_Given information_.
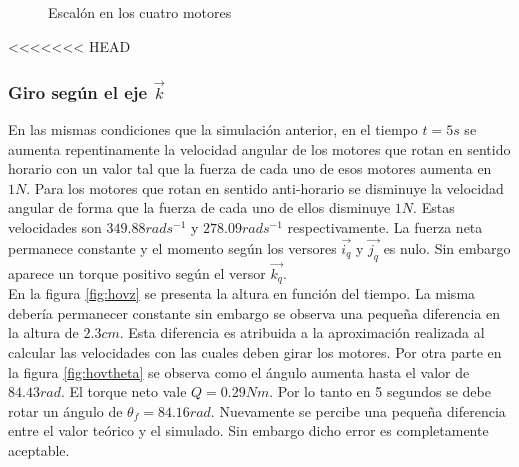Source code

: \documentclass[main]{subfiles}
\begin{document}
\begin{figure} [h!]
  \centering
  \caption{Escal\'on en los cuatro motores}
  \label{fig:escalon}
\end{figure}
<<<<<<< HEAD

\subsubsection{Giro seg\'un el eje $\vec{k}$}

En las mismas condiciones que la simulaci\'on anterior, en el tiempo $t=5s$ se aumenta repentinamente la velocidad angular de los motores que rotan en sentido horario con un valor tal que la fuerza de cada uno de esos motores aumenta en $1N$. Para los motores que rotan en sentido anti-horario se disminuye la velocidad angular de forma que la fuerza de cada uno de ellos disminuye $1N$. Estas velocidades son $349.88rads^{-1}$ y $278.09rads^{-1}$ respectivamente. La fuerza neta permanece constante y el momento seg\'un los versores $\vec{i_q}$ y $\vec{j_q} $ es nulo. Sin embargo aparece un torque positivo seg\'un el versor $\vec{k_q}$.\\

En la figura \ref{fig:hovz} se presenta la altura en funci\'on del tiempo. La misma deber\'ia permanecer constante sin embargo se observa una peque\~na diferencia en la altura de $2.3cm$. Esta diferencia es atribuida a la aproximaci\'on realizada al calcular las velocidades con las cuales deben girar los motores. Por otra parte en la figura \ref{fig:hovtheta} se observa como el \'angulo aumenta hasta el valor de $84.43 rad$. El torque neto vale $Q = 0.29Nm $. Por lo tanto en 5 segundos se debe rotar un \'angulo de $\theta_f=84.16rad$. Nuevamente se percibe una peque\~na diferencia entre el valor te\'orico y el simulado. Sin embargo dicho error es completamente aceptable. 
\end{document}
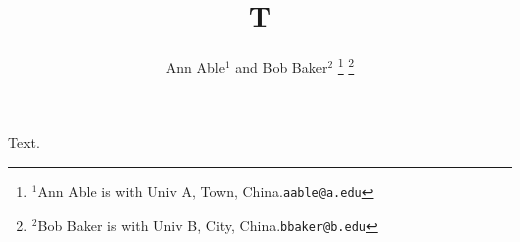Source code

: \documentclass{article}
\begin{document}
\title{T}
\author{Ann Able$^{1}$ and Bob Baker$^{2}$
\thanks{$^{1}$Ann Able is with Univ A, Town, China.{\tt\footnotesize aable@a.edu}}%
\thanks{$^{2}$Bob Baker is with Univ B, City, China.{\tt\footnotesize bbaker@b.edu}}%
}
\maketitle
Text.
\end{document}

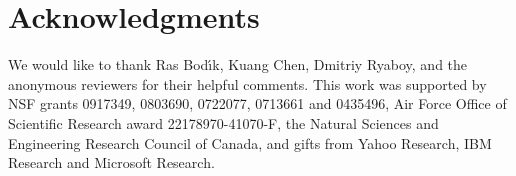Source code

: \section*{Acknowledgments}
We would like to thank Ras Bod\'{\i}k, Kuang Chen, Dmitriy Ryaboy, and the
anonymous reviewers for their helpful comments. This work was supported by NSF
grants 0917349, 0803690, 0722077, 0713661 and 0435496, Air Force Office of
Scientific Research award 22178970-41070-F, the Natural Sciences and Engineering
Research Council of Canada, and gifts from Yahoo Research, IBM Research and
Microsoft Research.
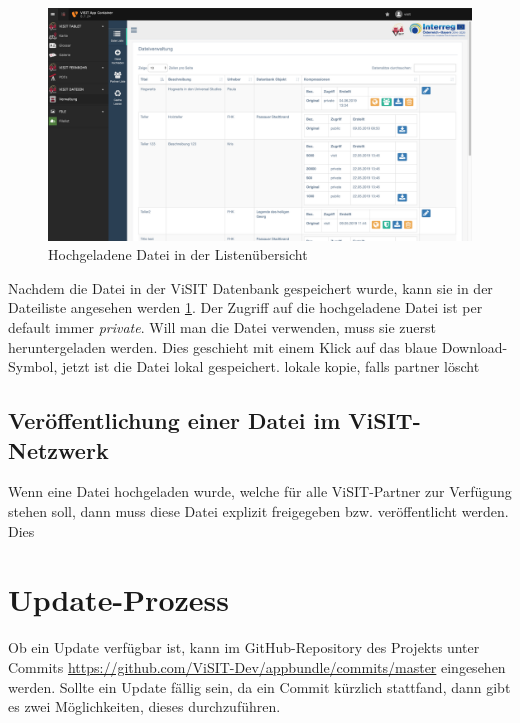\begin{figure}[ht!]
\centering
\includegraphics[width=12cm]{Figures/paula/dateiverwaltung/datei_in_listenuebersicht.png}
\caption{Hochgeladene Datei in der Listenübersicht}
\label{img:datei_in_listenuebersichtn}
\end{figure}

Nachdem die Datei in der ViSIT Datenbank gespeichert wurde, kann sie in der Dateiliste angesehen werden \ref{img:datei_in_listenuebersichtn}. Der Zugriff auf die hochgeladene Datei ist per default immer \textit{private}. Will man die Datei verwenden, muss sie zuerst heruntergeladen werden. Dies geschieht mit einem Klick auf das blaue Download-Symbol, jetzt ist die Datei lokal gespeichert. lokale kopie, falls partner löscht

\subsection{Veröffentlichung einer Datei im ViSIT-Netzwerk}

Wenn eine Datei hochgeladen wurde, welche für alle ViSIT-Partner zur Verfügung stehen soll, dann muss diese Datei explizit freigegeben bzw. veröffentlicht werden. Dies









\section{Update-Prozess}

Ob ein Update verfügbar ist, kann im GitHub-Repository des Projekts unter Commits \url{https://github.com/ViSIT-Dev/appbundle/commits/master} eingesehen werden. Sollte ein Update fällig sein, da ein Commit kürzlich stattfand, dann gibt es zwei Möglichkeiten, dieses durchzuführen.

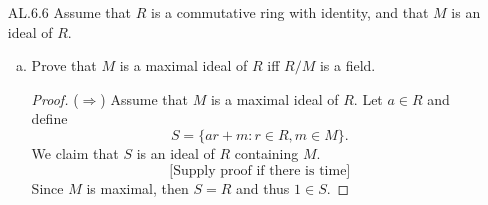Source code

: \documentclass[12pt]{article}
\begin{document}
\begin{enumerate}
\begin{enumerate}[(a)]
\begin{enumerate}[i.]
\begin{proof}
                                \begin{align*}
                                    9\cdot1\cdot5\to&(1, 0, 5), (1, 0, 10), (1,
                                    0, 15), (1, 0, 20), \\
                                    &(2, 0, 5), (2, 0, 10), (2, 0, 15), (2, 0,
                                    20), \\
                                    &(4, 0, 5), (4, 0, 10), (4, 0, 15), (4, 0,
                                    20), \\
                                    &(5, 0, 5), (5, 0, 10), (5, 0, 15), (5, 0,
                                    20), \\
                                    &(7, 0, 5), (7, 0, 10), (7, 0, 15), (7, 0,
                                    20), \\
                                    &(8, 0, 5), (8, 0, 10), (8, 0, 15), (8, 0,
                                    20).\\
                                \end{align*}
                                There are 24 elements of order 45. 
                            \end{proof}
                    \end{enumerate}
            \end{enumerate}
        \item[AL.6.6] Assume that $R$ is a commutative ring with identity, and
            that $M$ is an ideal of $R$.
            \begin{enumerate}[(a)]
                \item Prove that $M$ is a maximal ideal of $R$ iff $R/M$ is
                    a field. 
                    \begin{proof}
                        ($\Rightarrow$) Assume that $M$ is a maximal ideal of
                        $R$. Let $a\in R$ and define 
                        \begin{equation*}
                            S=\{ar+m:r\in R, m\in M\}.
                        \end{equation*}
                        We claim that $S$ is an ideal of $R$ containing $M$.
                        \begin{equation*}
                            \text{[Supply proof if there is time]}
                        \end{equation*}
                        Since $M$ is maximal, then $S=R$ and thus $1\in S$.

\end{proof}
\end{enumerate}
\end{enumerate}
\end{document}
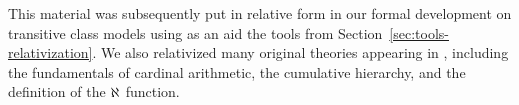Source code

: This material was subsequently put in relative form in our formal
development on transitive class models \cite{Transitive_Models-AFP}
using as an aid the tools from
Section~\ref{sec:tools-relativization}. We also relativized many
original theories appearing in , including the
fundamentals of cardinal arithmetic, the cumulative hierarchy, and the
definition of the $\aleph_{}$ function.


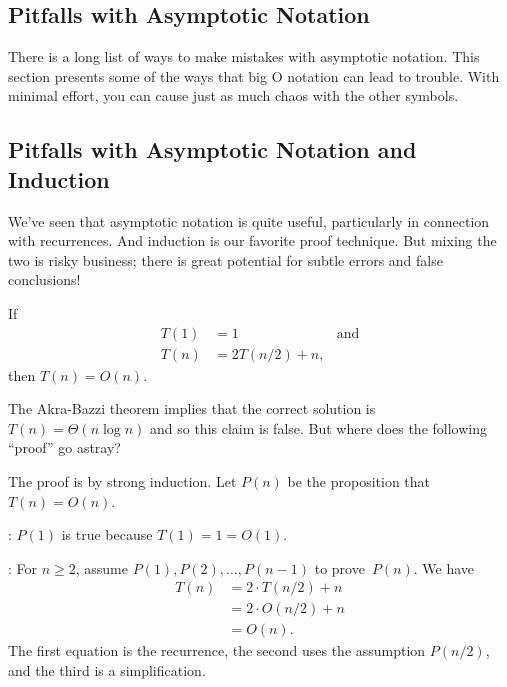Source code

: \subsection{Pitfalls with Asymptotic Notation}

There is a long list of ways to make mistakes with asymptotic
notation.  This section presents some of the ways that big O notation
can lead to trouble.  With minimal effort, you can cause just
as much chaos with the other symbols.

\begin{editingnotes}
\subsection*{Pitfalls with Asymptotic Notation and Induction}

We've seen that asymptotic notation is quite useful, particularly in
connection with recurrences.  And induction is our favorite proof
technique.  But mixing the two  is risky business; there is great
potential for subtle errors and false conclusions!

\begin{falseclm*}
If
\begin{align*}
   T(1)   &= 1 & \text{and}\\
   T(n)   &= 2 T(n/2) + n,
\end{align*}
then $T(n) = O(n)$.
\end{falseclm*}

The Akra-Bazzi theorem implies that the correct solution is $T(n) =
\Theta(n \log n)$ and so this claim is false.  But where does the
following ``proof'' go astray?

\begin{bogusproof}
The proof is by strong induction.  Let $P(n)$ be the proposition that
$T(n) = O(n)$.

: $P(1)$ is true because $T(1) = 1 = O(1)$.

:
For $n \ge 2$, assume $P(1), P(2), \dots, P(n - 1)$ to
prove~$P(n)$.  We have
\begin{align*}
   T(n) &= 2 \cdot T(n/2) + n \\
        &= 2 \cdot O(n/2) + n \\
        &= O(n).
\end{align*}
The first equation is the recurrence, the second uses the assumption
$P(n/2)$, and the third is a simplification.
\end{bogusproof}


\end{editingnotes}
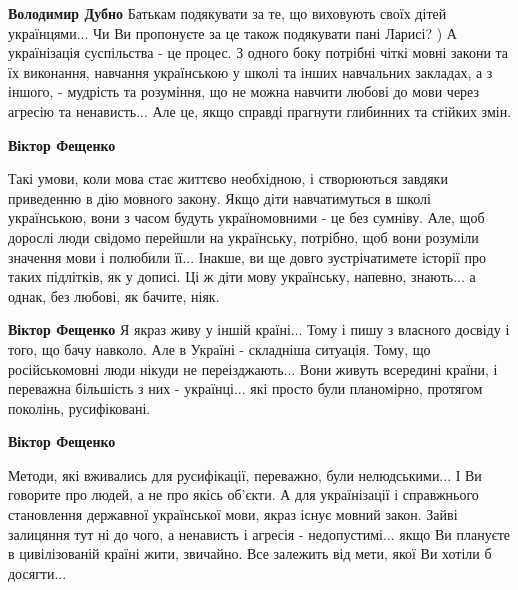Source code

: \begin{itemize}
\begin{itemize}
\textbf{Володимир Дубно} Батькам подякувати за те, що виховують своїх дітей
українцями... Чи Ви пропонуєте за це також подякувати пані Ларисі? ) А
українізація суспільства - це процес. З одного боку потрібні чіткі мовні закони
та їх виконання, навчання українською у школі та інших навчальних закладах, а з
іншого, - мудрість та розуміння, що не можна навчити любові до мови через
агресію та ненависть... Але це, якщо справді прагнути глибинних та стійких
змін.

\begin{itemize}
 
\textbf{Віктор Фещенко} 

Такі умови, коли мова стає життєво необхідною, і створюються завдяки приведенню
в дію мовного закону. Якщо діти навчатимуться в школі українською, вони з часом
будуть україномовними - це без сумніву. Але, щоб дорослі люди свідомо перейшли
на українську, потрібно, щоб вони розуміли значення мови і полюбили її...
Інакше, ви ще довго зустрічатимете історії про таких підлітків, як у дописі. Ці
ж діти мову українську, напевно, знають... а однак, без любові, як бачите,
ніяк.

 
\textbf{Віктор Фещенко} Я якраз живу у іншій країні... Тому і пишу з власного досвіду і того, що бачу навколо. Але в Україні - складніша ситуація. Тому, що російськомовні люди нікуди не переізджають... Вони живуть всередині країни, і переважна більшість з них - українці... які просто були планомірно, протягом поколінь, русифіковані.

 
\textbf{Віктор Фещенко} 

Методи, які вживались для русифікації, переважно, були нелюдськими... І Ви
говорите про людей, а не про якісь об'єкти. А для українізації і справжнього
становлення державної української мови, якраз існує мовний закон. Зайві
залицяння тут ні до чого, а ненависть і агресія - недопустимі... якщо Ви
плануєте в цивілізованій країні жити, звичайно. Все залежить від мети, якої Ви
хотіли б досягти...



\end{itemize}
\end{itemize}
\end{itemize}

_Activity_.
Return, word for word, each line from the one that contains "залицяння тут ні" through the end of the listing above.

_Solution_.
залицяння тут ні до чого, а ненависть і агресія - недопустимі... якщо Ви
плануєте в цивілізованій країні жити, звичайно. Все залежить від мети, якої Ви
хотіли б досягти...



\end{itemize}
\end{itemize}
\end{itemize}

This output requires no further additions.